Pemberian vaksin Covid-19 dosis ketiga sebagai penguat atau ”booster” bagi non-tenaga kesehatan mengabaikan prinsip keadilan dan hanya akan memperpanjang pandemi Covid-19.
Oleh
Ahmad Arif
·4 menit baca
Sebuah pesan pendek berisi undangan jadwal vaksinasi Covid-19 ketiga atau booster untuk non-tenaga kesehatan di kantor perusahaan swasta di Jalan Jenderal Sudirman, Jakarta, bocor ke publik. Pesan itu juga dibubuhi peringatan agar informasi itu tidak disebar ke orang lain.
Peneliti di salah satu kampus di Jakarta mendapatkan pesan itu dari keluarga pengusaha yang pamer jadwal vaksinasi ketiganya. Penggunaan vaksin dosis ketiga atau booster untuk non-tenaga kesehatan diam-diam telah dilakukan. Laporan mengenai hal ini banyak diterima LaporCovid-19.
Sebelumnya, para pejabat daerah hingga aparat keamanan di Kabupaten Toraja, Sulawesi Selatan, juga mengaku mendapatkan vaksin ketiga (Kompas, 25/8/2021). Rekaman video percakapan yang ditayangkan akun Youtube Sekretariat Presiden, Selasa (24/8/2021), juga menampilkan pengakuan sejumlah pejabat pusat dan daerah kepada Presiden Joko Widodo mereka telah mendapatkan vaksin ketiga.
Sebagian pejabat pusat dan daerah yang turut dalam peninjauan vaksinasi Covid-19 di SMPN 22 Kota Samarinda, Kalimantan Timur, itu mengaku mendapat booster vaksin Nusantara yang digagas eks Menteri Kesehatan Terawan Agus Putranto. Padahal, vaksin Nusantara hingga saat ini belum menyelesaikan uji klinik, apalagi mendapatkan otorisasi penggunaan dari Badan Pengawas Obat dan Makanan (BPOM). Sebagian lainnya mengaku mendapat booster vaksin Moderna, sementara Presiden Jokowi saat itu mengaku menunggu vaksin Pfizer (Kompas, 26/8/2021).

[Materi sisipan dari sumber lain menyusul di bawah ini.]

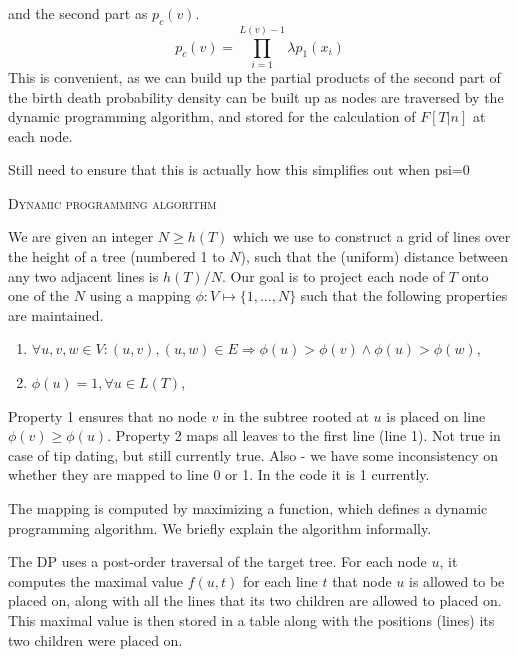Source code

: \documentclass[12pt,letterpaper]{article}
\newcommand{\ejmcomment}[1]{{\color{green} #1}}
\renewcommand{\section}[1]{%
\bigskip
\begin{center}
\begin{Large}
\normalfont\scshape #1
\medskip
\end{Large}
\end{center}}
\begin{document}
and the second part as $p_c(v)$.
$$p_{c}(v) = \prod_{i=1}^{L(v)-1}\lambda p_1(x_i)$$
This is convenient, as we can build up the partial products of the second part of the birth death
probability density can be built up as nodes are traversed by
the dynamic programming algorithm, and stored for the calculation of $F[T|n]$ at each node.

\ejmcomment{Still need to ensure that this is actually how this simplifies out when psi=0}

\section{Dynamic programming algorithm}

We are given an integer $N \geq h(T)$ which we use to construct a grid of lines
over the height of a tree (numbered 1 to $N$), such that the (uniform) distance between any two
adjacent lines is $h(T) / N$.  Our goal is to project each node of $T$ onto one
of the $N$ using a mapping $\phi : V \mapsto \{1,\ldots,N\}$ such that the
following properties are maintained.

\begin{enumerate}
\item $\forall u,v,w \in V : (u,v), (u,w) \in E \Rightarrow \phi(u) > \phi(v) \wedge \phi(u) > \phi(w)$,
\item $\phi(u) = 1, \forall u \in L(T)$,
\end{enumerate}

Property 1 ensures that no node $v$ in the subtree rooted at $u$ is placed on
line $\phi(v) \geq \phi(u)$. Property 2 maps all leaves to the first line (line 1).
\ejmcomment{Not true in case of tip dating, but still currently true. 
Also - we have some inconsistency on whether they are mapped to line 0 or 1.
In the code it is 1 currently.}

The mapping is computed by maximizing a function, which defines a
dynamic programming algorithm.  We briefly explain the algorithm informally.

The DP uses a post-order traversal of the target tree. For each node $u$, it
computes the maximal value $f(u,t)$ for each line $t$ that node $u$ is allowed to be
placed on, along with all the lines that its two children are allowed to placed
on. This maximal value is then stored in a table along with the positions (lines) its
two children were placed on. 
\end{document}
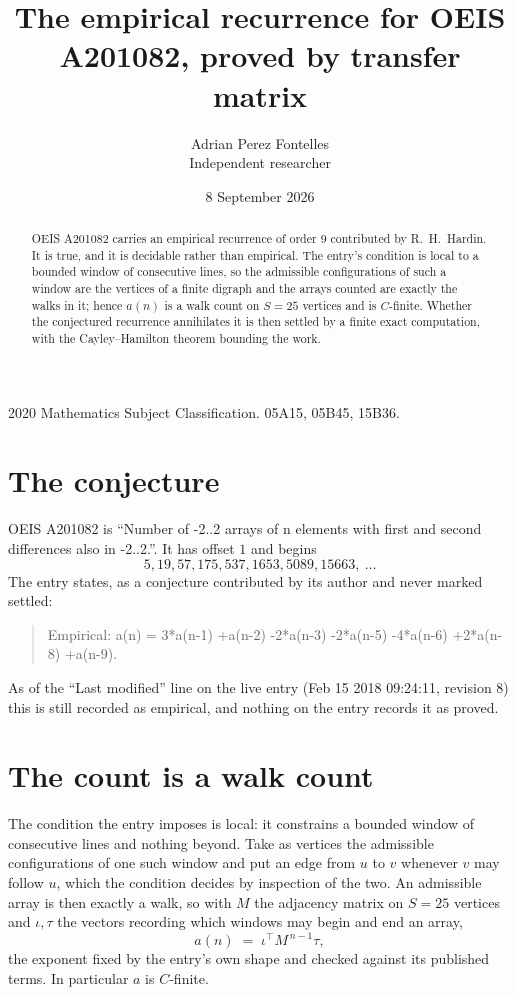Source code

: \documentclass[11pt,a4paper]{article}
\title{The empirical recurrence for OEIS A201082, proved by transfer matrix}
\author{Adrian Perez Fontelles\\ \small Independent researcher}
\date{8 September 2026}
\theoremstyle{plain}
\theoremstyle{definition}
\begin{document}
\maketitle

\begin{abstract}
OEIS A201082 carries an empirical recurrence of order $9$ contributed by R.~H.~Hardin. It is
true, and it is decidable rather than empirical. The entry's condition is local to a bounded window of consecutive lines, so
the admissible configurations of such a window are the vertices of a finite digraph and the
arrays counted are exactly the walks in it; hence $a(n)$ is a walk count on $S=25$ vertices
and is $C$-finite. Whether the conjectured recurrence annihilates it is then settled by a
finite exact computation, with the Cayley--Hamilton theorem bounding the work.
\end{abstract}

\noindent\small 2020 Mathematics Subject Classification. 05A15, 05B45, 15B36.\normalsize

\section{The conjecture}

OEIS A201082 is ``Number of -2..2 arrays of n elements with first and second differences also in -2..2.''. It has offset $1$ and begins
\[
5, 19, 57, 175, 537, 1653, 5089, 15663,\ \dots
\]
The entry states, as a conjecture contributed by its author and never marked settled:
\begin{quote}
Empirical: a(n) = 3*a(n-1) +a(n-2) -2*a(n-3) -2*a(n-5) -4*a(n-6) +2*a(n-8) +a(n-9).
\end{quote}
As of the ``Last modified'' line on the live entry (Feb 15 2018 09:24:11, revision 8) this is still
recorded as empirical, and nothing on the entry records it as proved.

\section{The count is a walk count}

The condition the entry imposes is local: it constrains a bounded window of consecutive lines and nothing beyond. Take as
vertices the admissible configurations of one such window and put an edge from $u$ to $v$
whenever $v$ may follow $u$, which the condition decides by inspection of the two. An
admissible array is then exactly a walk, so with $M$ the adjacency matrix on $S=25$ vertices
and $\iota,\tau$ the vectors recording which windows may begin and end an array,
\[
a(n)\;=\;\iota^{\!\top}M^{\,n-1}\tau ,
\]
the exponent fixed by the entry's own shape and checked against its published terms. In
particular $a$ is $C$-finite.
\end{document}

Belakangan, rekaman video ini telah dihapus dan diunggah kembali dengan menghilangkan bagian yang berisi percakapan tentang booster vaksinasi. Namun, pembicaraan tentang vaksin ketiga ini menyingkap praktik booster vaksin di kalangan elite.
Padahal, sesuai Surat Edaran Kementerian Kesehatan Nomor HK.02.01/I/1919/2021 yang ditetapkan 23 Juli 2021, vaksin Covid-19 dosis ketiga hanya diperuntukkan bagi tenaga kesehatan dan tenaga penunjang di fasilitas kesehatan.
Jelas bahwa, vaksinasi ketiga di luar nakes melanggar aturan dan mengabaikan prinsip keadilan. Itu karena hingga saat ini masih banyak masyarakat yang kesulitan mendapatkan vaksin dosis pertama atau terlambat mendapat suntikan kedua. Misalnya di Lampung baru 12,6 persen target populasi yang mendapat suntikan pertama, Maluku Utara 14 persen, dan Sumatera Barat 16 persen.
Secara nasional, cakupan vaksinasi untuk warga lanjut usia juga masih rendah. Data Kemenkes hingga Selasa (7/9/2021), lansia yang mendapat dosis pertama baru 25,1 persen dari target, sedangkan yang mendapat dosis kedua 17,9 persen. Padahal, lansia merupakan kelompok paling berisiko mengalami keparahan jika terpapar Covid-19.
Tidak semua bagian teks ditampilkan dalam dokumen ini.